If we think our problems of the great divide are intractable, we should pause to remember that there are more ancient and deep-rooted cleavages elsewhere, such as in the Middle East, Ulster, and the Balkans. And it is in the last-named area that an interesting project is currently underway. According to a Reuters report earlier this week, Balkan historians gathered in Istanbul last month for the fifth of seven meetings, "to discuss the suspicions and the hatreds arising from the many contested histories taught to young minds across the region." According to Halil Berktay of Turkey's Sabanci University, it was not an attempt to "prettify" history, because "of course people butchered each other." However, it was an abuse of history, "to exalt this past and to deduce from it an eternity of hostility."

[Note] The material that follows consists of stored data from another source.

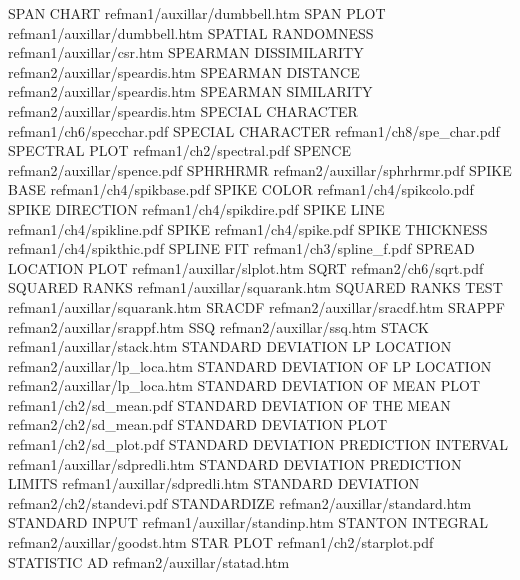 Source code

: SPAN CHART                              refman1/auxillar/dumbbell.htm
SPAN PLOT                               refman1/auxillar/dumbbell.htm
SPATIAL RANDOMNESS                      refman1/auxillar/csr.htm
SPEARMAN DISSIMILARITY                  refman2/auxillar/speardis.htm
SPEARMAN DISTANCE                       refman2/auxillar/speardis.htm
SPEARMAN SIMILARITY                     refman2/auxillar/speardis.htm
SPECIAL CHARACTER                       refman1/ch6/specchar.pdf
SPECIAL CHARACTER                       refman1/ch8/spe_char.pdf
SPECTRAL PLOT                           refman1/ch2/spectral.pdf
SPENCE                                  refman2/auxillar/spence.pdf
SPHRHRMR                                refman2/auxillar/sphrhrmr.pdf
SPIKE BASE                              refman1/ch4/spikbase.pdf
SPIKE COLOR                             refman1/ch4/spikcolo.pdf
SPIKE DIRECTION                         refman1/ch4/spikdire.pdf
SPIKE LINE                              refman1/ch4/spikline.pdf
SPIKE                                   refman1/ch4/spike.pdf
SPIKE THICKNESS                         refman1/ch4/spikthic.pdf
SPLINE FIT                              refman1/ch3/spline_f.pdf
SPREAD LOCATION PLOT                    refman1/auxillar/slplot.htm
SQRT                                    refman2/ch6/sqrt.pdf
SQUARED RANKS                           refman1/auxillar/squarank.htm
SQUARED RANKS TEST                      refman1/auxillar/squarank.htm
SRACDF                                  refman2/auxillar/sracdf.htm
SRAPPF                                  refman2/auxillar/srappf.htm
SSQ                                     refman2/auxillar/ssq.htm
STACK                                   refman1/auxillar/stack.htm
STANDARD DEVIATION LP LOCATION          refman2/auxillar/lp_loca.htm
STANDARD DEVIATION OF LP LOCATION       refman2/auxillar/lp_loca.htm
STANDARD DEVIATION OF MEAN PLOT         refman1/ch2/sd_mean.pdf
STANDARD DEVIATION OF THE MEAN          refman2/ch2/sd_mean.pdf
STANDARD DEVIATION PLOT                 refman1/ch2/sd_plot.pdf
STANDARD DEVIATION PREDICTION INTERVAL  refman1/auxillar/sdpredli.htm
STANDARD DEVIATION PREDICTION LIMITS    refman1/auxillar/sdpredli.htm
STANDARD DEVIATION                      refman2/ch2/standevi.pdf
STANDARDIZE                             refman2/auxillar/standard.htm
STANDARD INPUT                          refman1/auxillar/standinp.htm
STANTON INTEGRAL                        refman2/auxillar/goodst.htm
STAR PLOT                               refman1/ch2/starplot.pdf
STATISTIC AD                            refman2/auxillar/statad.htm
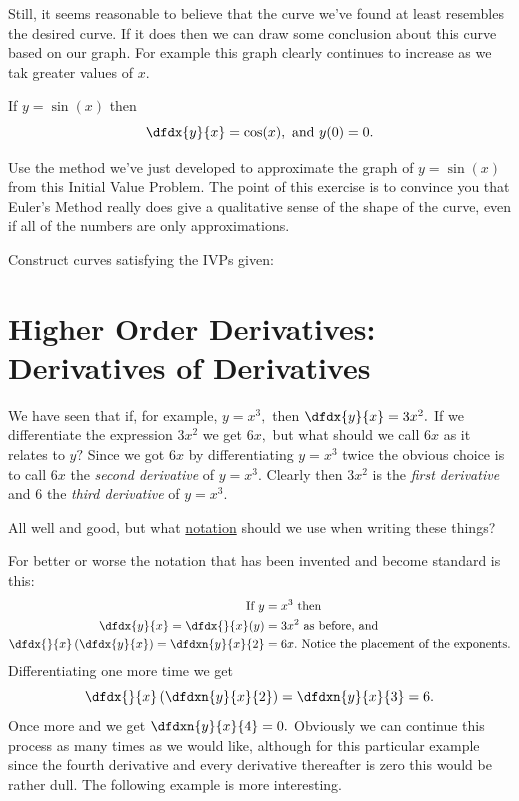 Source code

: Still, it seems reasonable to believe that the curve we've found at
least resembles the desired curve. If it does then we can draw some
conclusion about this curve based on our graph. For example this graph
clearly continues to increase as we tak greater values of $x.$

\begin{embeddedproblem}{}
  If $y=\sin(x)$ then
$$
\dfdx{y}{x}=\cos(x), \text{ and } y(0)=0.
$$

Use the method we've just developed to approximate the graph of
$y=\sin(x)$ from this Initial Value Problem. The point of this
exercise is to convince you that Euler's Method really does give a
qualitative sense of the shape of the curve, even if all of the
numbers are only approximations.
\end{embeddedproblem}

\begin{ProblemSection}
  \begin{myproblem}{}
    Construct curves satisfying the IVPs given:
  \end{myproblem}
\end{ProblemSection}
\section{Higher Order Derivatives: Derivatives of Derivatives}
\label{sec:high-order-deriv}

We have seen that if, for example, $y=x^3,$ then $\dfdx{y}{x} = 3x^2.$
If we differentiate the expression $3x^2$ we get $6x,$
but what should we call $6x$ as it relates to $y?$ Since we got $6x$
by differentiating $y=x^3$ twice the obvious choice is to call $6x$
the \emph{second derivative} of $y=x^3.$ Clearly then $3x^2$ is the
\emph{first derivative} and $6$ the \emph{third derivative} of
$y=x^3.$

All well and good, but what \underline{notation} should we use when
writing these things? 

For better or worse the notation that has been invented and become
standard is this:
\begin{align*}
  \text{ If } y &= x^3 \text{ then}\\
  \dfdx{y}{x}=\dfdx{}{x}(y) &= 3x^2 \text{ as before, and}\\
  \dfdx{}{x}\left(\dfdx{y}{x}\right)=\dfdxn{y}{x}{2} &= 6x. \text{
                                                       Notice the
                                                       placement of
                                                       the exponents.}\\
\end{align*}
Differentiating one more time we get
$$
  \dfdx{}{x}\left(\dfdxn{y}{x}{2}\right)=\dfdxn{y}{x}{3} = 6.
$$
Once more and we get $\dfdxn{y}{x}{4} = 0.$ Obviously we can continue
this process as many times as we would like, although for this
particular example since the fourth derivative and every derivative
thereafter is zero this would be rather dull. The following example is
more interesting.

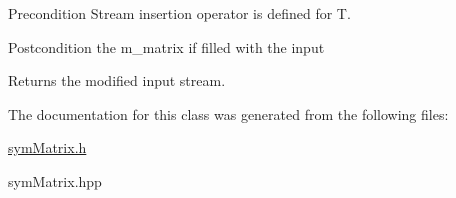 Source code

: \begin{DoxyPrecond}{Precondition}
Stream insertion operator is defined for {\ttfamily T}. 
\end{DoxyPrecond}
\begin{DoxyPostcond}{Postcondition}
the m\+\_\+matrix if filled with the input 
\end{DoxyPostcond}
\begin{DoxyReturn}{Returns}
the modified input stream. 
\end{DoxyReturn}


The documentation for this class was generated from the following files\+:\begin{DoxyCompactItemize}
\item 
\hyperlink{symMatrix_8h}{sym\+Matrix.\+h}\item 
sym\+Matrix.\+hpp\end{DoxyCompactItemize}
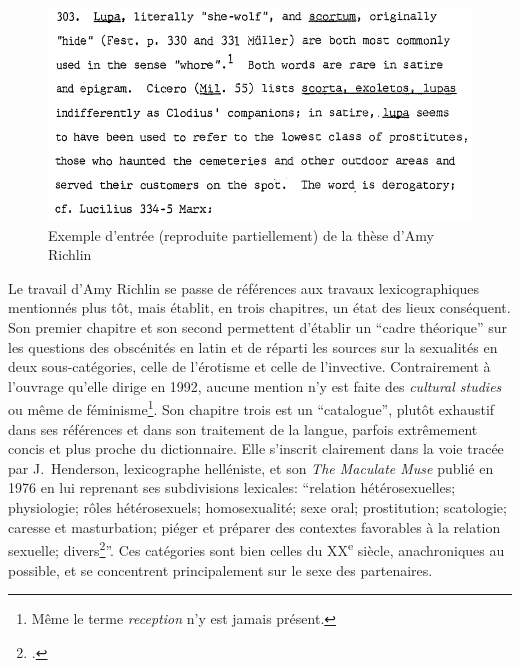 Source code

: \begin{figure}
    \centering
    \includegraphics[width=.7\linewidth]{figures/chap1/part3/303_AmyRichlin.png}
    \caption{Exemple d'entrée (reproduite partiellement) de la thèse d'Amy Richlin}
    \label{fig:chap1:entry_richlin}
\end{figure}

Le travail d'Amy Richlin se passe de références aux travaux lexicographiques mentionnés plus tôt, mais établit, en trois chapitres, un état des lieux conséquent. Son premier chapitre et son second permettent d'établir un \enquote{cadre théorique} sur les questions des obscénités en latin et de réparti les sources sur la sexualités en deux sous-catégories, celle de l'érotisme et celle de l'invective. Contrairement à l'ouvrage qu'elle dirige en 1992, aucune mention n'y est faite des \textit{cultural studies} ou même de féminisme\footnote{Même le terme \textit{reception} n'y est jamais présent.}. Son chapitre trois est un \enquote{catalogue}, plutôt exhaustif dans ses références et dans son traitement de la langue, parfois extrêmement concis et plus proche du dictionnaire. Elle s'inscrit clairement dans la voie tracée par J.~Henderson, lexicographe helléniste, et son \textit{The Maculate Muse} publié en 1976 en lui reprenant ses subdivisions lexicales: \enquote{relation hétérosexuelles; physiologie; rôles hétérosexuels; homosexualité; sexe oral; prostitution; scatologie; caresse et masturbation; piéger et préparer des contextes favorables à la relation sexuelle; divers\footcite[\textit{Abstract}, p.~II]{richlin_sexual_1978}}. Ces catégories sont bien celles du XX\textsuperscript{e} siècle, anachroniques au possible, et se concentrent principalement sur le sexe des partenaires.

In 1453 Sultan Mehmet, ruler of the Ottoman Turks, captured the Byzantine capital of Constantinople (now Istanbul). The Islamic armies of the Ottoman Empire also sallied forth into the Christian Balkans, different portions of which they occupied down until the First World War. On the one hand, the Turks glorify the entry into Constantinople and the imperial heyday of the Ottomans, while on the other, the Christian populations of the Balkans remember the "calamity" of the fall of capital, and the imposition of the "Turkish yoke". The various Balkan revolts of the nineteenth and twentieth centuries are revered as "nationalist uprisings" on the one side, says the report, and reviled as "big power meddling" on the other. The meetings have focused on how Balkan countries can address their joint Byzantine and Ottoman heritage, in order to move away from a situation in which the differing approaches to teaching a shared past have "encouraged mistrust and enmity."

As mentioned earlier, this country has nowhere near as entrenched a problem as does the Balkans, and at this stage in our educational development, the contentious recent history of Guyana is probably not even covered in the school syllabus. Nevertheless, there are two antagonistic visions of the near past which are all too apparent in our letter columns, not to mention every time a politician opens his or her mouth. Both sides have demonized the other, allowing no room for the more complex perceptions and insights which are the stuff of serious historiography.

This does not mean that what we should be aiming for is some bland, amorphous account of events which offends no one, even if that were possible. Nor does it mean that there should be some authorized version of the true history of Guyana. Such a concept is unthinkable. Like every other subject area, history needs the cut and thrust of debate, and the space to allow the flowering of a variety of interpretations.

What we are talking about, perhaps, is moving away from the simplistic formulae which are recited ad nauseam about the other side, and which encapsulate notions of perfect good on the one hand, and perfect evil on the other. They contribute little to our understanding of the past, our understanding of the present, and our understanding of each other. Far from expanding the debate, they narrow it, allowing no leeway for the real exchange of ideas on what has gone before. What we want, is genuine communication on the matter of the past, the locked-in views of which have so corrupted our current perceptions. Out of that communication might come some level of common reflection, although not necessarily complete agreement on what went wrong.

Whether the kind of exercise in which the Turkish and Balkan historians have been engaged would excite any interest here is doubtful. However, perhaps at some time in the future not just the professional historians, but also those knowledgeable in the field as well as those with a political stake from all sides of the divide, would be able to get together over a generous time-frame to discuss the post-war history of Guyana in the best academic tradition, and with a minimum of rancour. We need to learn again to talk to each other, rather than at each other. And we too need to learn that it is an abuse of history to "deduce from it an eternity of hostility."